Меня дважды спросили, каким критерием мерить?! И я сказал: очень простым критерием — сколько я б ему налил, это абсолютно точный критерий. Кому — ни граммули, кому — и то погодя — грамм сто. Василю Быкову — полный стакан, даже с мениском, Алесю Адамовичу — даже сверх мениска, ну и так далее. А вообще-то о прозе нечего и говорить.

— А что у вас из написанного еще не напечатано сегодня? Что мы, надеюсь, скоро прочтем?
— Ну не знаю, потому что «Заметки психопата» вряд ли решаться печатать. Они вряд ли на это пойдут, потому что там столько, — я говорю не о непристойностях, — но неожиданных лексических оборотов, мягко говоря. К непристойностям уже привыкли, я наблюдаю за телевидением, уже с голыми задами ходят, но вот с лексическим проворством они никогда не примирятся.

— Вы еще упоминали «Дмитрия Шостаковича»...
— А это уже пропало навеки... Потом «Благая весть», надо ее восстановить. Потом статьи о норвежцах — о Кнуте Гамсуне, Бьёрнсоне, о позднем Ибсене, все ведь это надо как-то найти...

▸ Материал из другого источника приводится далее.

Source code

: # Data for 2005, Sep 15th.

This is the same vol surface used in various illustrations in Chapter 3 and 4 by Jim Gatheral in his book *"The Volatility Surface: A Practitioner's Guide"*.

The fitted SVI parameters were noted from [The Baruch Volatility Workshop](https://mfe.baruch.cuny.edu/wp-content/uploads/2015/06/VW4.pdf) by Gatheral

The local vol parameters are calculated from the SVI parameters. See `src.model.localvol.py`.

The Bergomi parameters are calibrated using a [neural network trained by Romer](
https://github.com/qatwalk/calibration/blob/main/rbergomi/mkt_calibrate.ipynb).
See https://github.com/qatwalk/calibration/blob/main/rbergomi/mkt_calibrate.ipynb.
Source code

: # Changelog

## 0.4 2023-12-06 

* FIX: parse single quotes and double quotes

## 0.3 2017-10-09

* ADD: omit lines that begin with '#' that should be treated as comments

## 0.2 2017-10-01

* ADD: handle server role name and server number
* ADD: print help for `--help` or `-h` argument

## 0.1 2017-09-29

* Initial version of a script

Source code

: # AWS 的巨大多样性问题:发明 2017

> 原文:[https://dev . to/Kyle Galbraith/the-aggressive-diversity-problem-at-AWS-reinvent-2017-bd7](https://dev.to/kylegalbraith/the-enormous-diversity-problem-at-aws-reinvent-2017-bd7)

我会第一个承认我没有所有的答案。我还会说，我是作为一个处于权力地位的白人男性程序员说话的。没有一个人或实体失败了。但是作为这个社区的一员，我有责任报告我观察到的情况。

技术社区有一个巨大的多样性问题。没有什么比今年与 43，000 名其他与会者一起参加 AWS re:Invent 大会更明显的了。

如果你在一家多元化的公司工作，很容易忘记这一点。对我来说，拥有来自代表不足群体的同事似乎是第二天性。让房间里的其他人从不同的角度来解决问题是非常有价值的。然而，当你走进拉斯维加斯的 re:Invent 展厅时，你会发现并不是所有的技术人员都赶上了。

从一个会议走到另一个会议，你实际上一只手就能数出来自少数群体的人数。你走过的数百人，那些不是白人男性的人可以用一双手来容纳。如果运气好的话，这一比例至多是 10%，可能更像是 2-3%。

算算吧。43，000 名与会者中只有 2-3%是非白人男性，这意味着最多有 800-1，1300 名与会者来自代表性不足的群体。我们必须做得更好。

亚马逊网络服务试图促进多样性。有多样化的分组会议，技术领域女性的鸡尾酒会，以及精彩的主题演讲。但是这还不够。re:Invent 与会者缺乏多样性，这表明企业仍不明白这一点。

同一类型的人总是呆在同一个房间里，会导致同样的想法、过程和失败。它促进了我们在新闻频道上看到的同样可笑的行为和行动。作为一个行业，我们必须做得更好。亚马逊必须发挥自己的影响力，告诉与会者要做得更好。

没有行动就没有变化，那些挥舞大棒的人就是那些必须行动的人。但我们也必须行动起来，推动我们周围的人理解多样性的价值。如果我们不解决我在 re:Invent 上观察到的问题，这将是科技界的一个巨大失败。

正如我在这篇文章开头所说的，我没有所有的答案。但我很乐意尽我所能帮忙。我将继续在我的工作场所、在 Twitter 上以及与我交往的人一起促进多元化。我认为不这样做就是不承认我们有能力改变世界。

— А стихи вы писали когда-нибудь?
— Писал. То под Маяковского, то под Игоря Северянина, когда мне было лет шестнадцать-семнадцать. И у меня то получалось, то не получалось. И потом я решил, что хватит дурака валять.

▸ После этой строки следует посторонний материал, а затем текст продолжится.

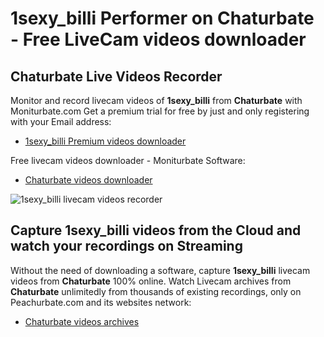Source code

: # 1sexy_billi Performer on Chaturbate - Free LiveCam videos downloader

## Chaturbate Live Videos Recorder

Monitor and record livecam videos of **1sexy_billi** from **Chaturbate** with Moniturbate.com
Get a premium trial for free by just and only registering with your Email address:
* [1sexy_billi Premium videos downloader](https://moniturbate.com/request-demo-licence-key.html)

Free livecam videos downloader - Moniturbate Software:
* [Chaturbate videos downloader](https://moniturbate.com/moniturbate-download-software.html)

![1sexy_billi livecam videos recorder](https://peachurnet.com/templates/moniturbate-software.png)


## Capture 1sexy_billi videos from the Cloud and watch your recordings on Streaming

Without the need of downloading a software, capture **1sexy_billi** livecam videos from **Chaturbate** 100% online.
Watch Livecam archives from **Chaturbate** unlimitedly from thousands of existing recordings, only on Peachurbate.com and its websites network:
* [Chaturbate videos archives](https://peachurnet.com/)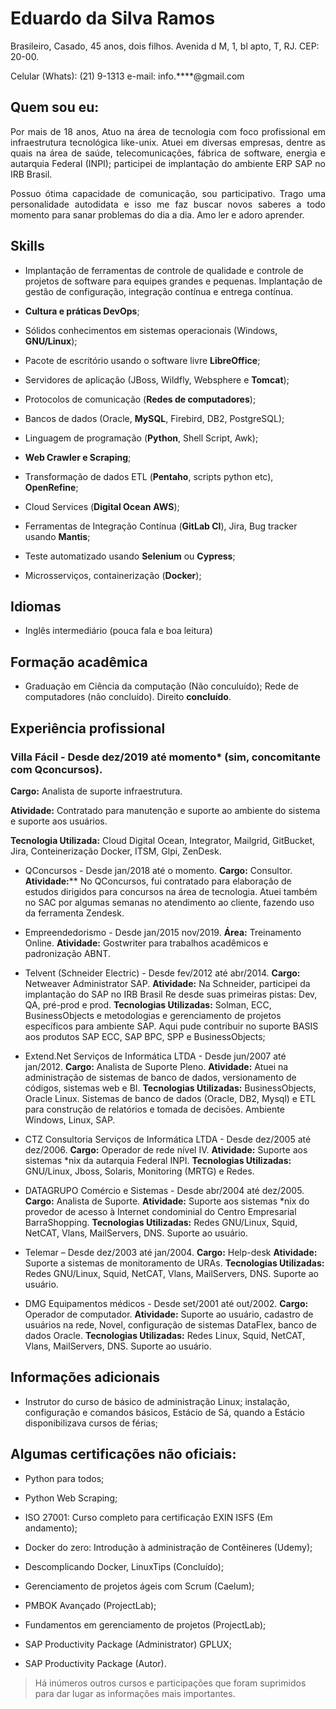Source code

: # Eduardo da Silva Ramos

Brasileiro, Casado, 45 anos, dois filhos.
Avenida d M, 1, bl apto, T, RJ.
CEP: 20-00.

Celular (Whats): (21) 9-1313
e-mail: info.****@gmail.com

## Quem sou eu:

<div style="text-align: justify">
Por mais de 18 anos, Atuo na área de tecnologia com foco profissional em infraestrutura tecnológica like-unix. Atuei em diversas empresas, dentre as quais na área de saúde, telecomunicações, fábrica de software, energia e autarquia Federal (INPI); participei de implantação do ambiente ERP SAP no IRB Brasil. 

Possuo ótima capacidade de comunicação, sou participativo. Trago uma personalidade autodidata e isso me faz buscar novos saberes a todo momento para sanar problemas do dia a dia. Amo ler e adoro aprender.
</div>

## Skills

- Implantação de ferramentas de controle de qualidade e controle de projetos de software para equipes grandes e pequenas. Implantação de gestão de configuração, integração contínua e entrega contínua. 

- **Cultura e práticas DevOps**;

- Sólidos conhecimentos em sistemas operacionais (Windows, **GNU/Linux**);

- Pacote de escritório usando o software livre **LibreOffice**; 

- Servidores de aplicação (JBoss, Wildfly, Websphere e **Tomcat**); 

- Protocolos de comunicação (**Redes de computadores**); 

- Bancos de dados (Oracle, **MySQL**, Firebird, DB2, PostgreSQL); 

- Linguagem de programação (**Python**, Shell Script, Awk);

- **Web Crawler e Scraping**; 

- Transformação de dados ETL (**Pentaho**, scripts python etc), **OpenRefine**;

- Cloud Services (**Digital Ocean** **AWS**);

- Ferramentas de Integração Contínua (**GitLab CI**), Jira, Bug tracker usando **Mantis**; 

- Teste automatizado usando **Selenium** ou **Cypress**; 

- Microsserviços, containerização (**Docker**); 

## Idiomas

- Inglês intermediário (pouca fala e boa leitura)

## Formação acadêmica

- Graduação em Ciência da computação (Não conculuído); Rede de computadores (não concluído). Direito **concluído**.

## Experiência profissional

###  Villa Fácil - Desde dez/2019 até momento* (sim, concomitante com Qconcursos).

**Cargo:** Analista de suporte infraestrutura.

**Atividade:** Contratado para manutenção e suporte ao ambiente do sistema e suporte aos usuários.

**Tecnologia Utilizada:** Cloud Digital Ocean, Integrator, Mailgrid, GitBucket, Jira, Conteinerização Docker, ITSM, Glpi, ZenDesk.

- QConcursos - Desde jan/2018 até o momento.
**Cargo:** Consultor.
**Atividade:**** No QConcursos, fui contratado para elaboração de estudos dirigidos para concursos na área de tecnologia. Atuei também no SAC por algumas semanas no atendimento ao cliente, fazendo uso da ferramenta Zendesk.

- Empreendedorismo - Desde jan/2015 nov/2019.
**Área:** Treinamento Online.
**Atividade:** Gostwriter para trabalhos acadêmicos e padronização ABNT. 

- Telvent (Schneider Electric) - Desde fev/2012 até abr/2014.
**Cargo:** Netweaver Administrator SAP.
**Atividade:** Na Schneider, participei da implantação do SAP no IRB Brasil Re desde suas primeiras pistas: Dev, QA, pré-prod e prod. 
**Tecnologias Utilizadas:** Solman, ECC, BusinessObjects e metodologias e gerenciamento de projetos específicos para ambiente SAP. Aqui pude contribuir no suporte BASIS aos produtos SAP ECC, SAP BPC, SPP e BusinessObjects;

- Extend.Net Serviços de Informática LTDA - Desde jun/2007 até jan/2012.
**Cargo:** Analista de Suporte Pleno.
**Atividade:** Atuei na administração de sistemas de banco de dados, versionamento de códigos, sistemas web e BI.
**Tecnologias Utilizadas:** BusinessObjects, Oracle Linux. Sistemas de banco de dados (Oracle, DB2, Mysql) e ETL para construção de relatórios e tomada de decisões. Ambiente Windows, Linux, SAP.

- CTZ Consultoria Serviços de Informática LTDA - Desde dez/2005 até dez/2006.
**Cargo:** Operador de rede nível IV. 
**Atividade:** Suporte aos sistemas *nix da autarquia Federal INPI.
**Tecnologias Utilizadas:** GNU/Linux, Jboss, Solaris, Monitoring (MRTG) e Redes.

- DATAGRUPO Comércio e Sistemas - Desde abr/2004 até dez/2005.
**Cargo:** Analista de Suporte.
**Atividade:** Suporte aos sistemas *nix do provedor de acesso à Internet condominial do Centro Empresarial BarraShopping.
**Tecnologias Utilizadas:** Redes GNU/Linux, Squid, NetCAT, Vlans, MailServers, DNS. Suporte ao usuário. 

- Telemar – Desde dez/2003 até jan/2004.
**Cargo:** Help-desk
**Atividade:** Suporte a sistemas de monitoramento de URAs.
**Tecnologias Utilizadas:** Redes GNU/Linux, Squid, NetCAT, Vlans, MailServers, DNS. Suporte ao usuário. 
 

- DMG Equipamentos médicos - Desde set/2001 até out/2002.
**Cargo:** Operador de computador.
**Atividade:** Suporte ao usuário, cadastro de usuários na rede, Novel, configuração de sistemas DataFlex, banco de dados Oracle.
**Tecnologias Utilizadas:** Redes Linux, Squid, NetCAT, Vlans, MailServers, DNS. Suporte ao usuário. 

## Informações adicionais

- Instrutor do curso de básico de administração Linux; instalação, configuração e comandos básicos,
Estácio de Sá, quando a Estácio disponibilizava cursos de férias;

## Algumas certificações **não oficiais**:

- Python para todos;

- Python Web Scraping;

- ISO 27001: Curso completo para certificação EXIN ISFS (Em andamento);

- Docker do zero: Introdução à administração de Contêineres (Udemy);

- Descomplicando Docker, LinuxTips (Concluído);

- Gerenciamento de projetos ágeis com Scrum (Caelum);

- PMBOK Avançado (ProjectLab);

- Fundamentos em gerenciamento de projetos (ProjectLab);

- SAP Productivity Package (Administrator) GPLUX;

- SAP Productivity Package (Autor).


> Há inúmeros outros cursos e participações que foram suprimidos para dar lugar as informações mais importantes.



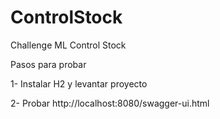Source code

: # ControlStock
Challenge ML Control Stock

Pasos para probar 

1- Instalar H2 y levantar proyecto

2- Probar http://localhost:8080/swagger-ui.html

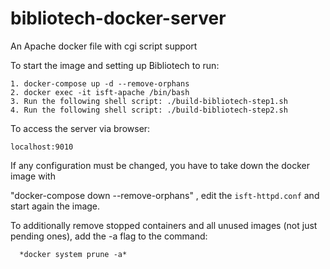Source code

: # bibliotech-docker-server
An Apache docker file with cgi script support

To start the image and setting up Bibliotech to run: 

    1. docker-compose up -d --remove-orphans
    2. docker exec -it isft-apache /bin/bash
    3. Run the following shell script: ./build-bibliotech-step1.sh
    4. Run the following shell script: ./build-bibliotech-step2.sh

To access the server via browser: 

    localhost:9010

If any configuration must be changed, you have to take down the docker image with

"docker-compose down --remove-orphans" ,  edit the `isft-httpd.conf` and start again the image.

To additionally remove stopped containers and all unused images (not just pending ones), add the -a flag to the command:

      *docker system prune -a*
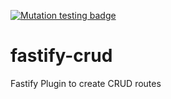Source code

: [![Mutation testing badge](https://img.shields.io/endpoint?style=flat&url=https%3A%2F%2Fbadge-api.stryker-mutator.io%2Fgithub.com%2Fkenzhemir%2Ffastify-crud%2Fmain)](https://dashboard.stryker-mutator.io/reports/github.com/kenzhemir/fastify-crud/main)

# fastify-crud

Fastify Plugin to create CRUD routes
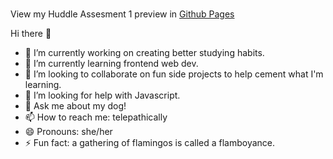 ### 
View my Huddle Assesment 1 preview in [Github Pages](https://xiomarar.github.io/xiomaraR/)




Hi there 👋

- 🔭 I’m currently working on creating better studying habits.
- 🌱 I’m currently learning frontend web dev.
- 👯 I’m looking to collaborate on fun side projects to help cement what I'm learning.
- 🤔 I’m looking for help with Javascript. 
- 💬 Ask me about my dog!
- 📫 How to reach me: telepathically
- 😄 Pronouns: she/her
- ⚡ Fun fact: a gathering of flamingos is called a flamboyance.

— И стали «говорить шекспировскими ямбами»...
— Ну примерно то.

— А ваши поэтические пристрастия? Вы говорили, что ближе всего вам русский Серебряный век, начало века?
— Ну начало, конечно, ближе, чем середина.

— А в этом Серебряном веке кто?
— В молодости я влюблялся во всех поочередно. Сначала втюрился в Константина Бальмонта, потом, спустя два месяца, — в Игоря Северянина, спустя три месяца — в Андрея Белого, ну и так далее. Я был влюбчивый. Как говорила мать Олега Кошевого: он просто влюбчивый. Обо мне то же самое можно сказать.

— А осталась какая-нибудь любовь из этих юношеских влюбленностей?
— Все остались, в том-то и дело. Всем признателен. А то ведь люди обычно лихо расправляются с теми, кому они обязаны. Люди, подхватившие самое необходимое, скажем, у Анны Андревны или у Марины Иванны, уже смотрят на них как бы свысока, плюют просто. Вот это мне непонятно. Я, например, совершенно люблю каждого человека, который хоть немножко обязан. Будь то Бальмонт, будь то Северянин, — я знаю, что они немножко придурки, но все равно люблю.

— Как вы познакомились с русским Серебряным веком на Кольском полуострове? По книжкам?
— Ну как, были книжки... Были, конечно, типа «Как закалялась сталь» моего любимого Николая Островского. Потом еще какая-нибудь гадость. Именно на этом мы ими растились, то есть на такой вот приподнятой паскудщине... Я бы сказал, но не люблю матерщину несвоевременную.

— А где же вы познакомились с чередой ваших возлюбленных, начиная с Бальмонта?
— Это, разумеется, когда поступил на первый курс в МГУ. Хоть и ничего еще не было издано, но среди студентов — основное студенчество было настолько плохо, что противно и вспоминать, — но опять же, как всегда, как и в Царскосельском лицее, непременно найдется семь на восемь людей, которые кое-чего кое в чем смыслят. Так вот мне повезло, я на них напал.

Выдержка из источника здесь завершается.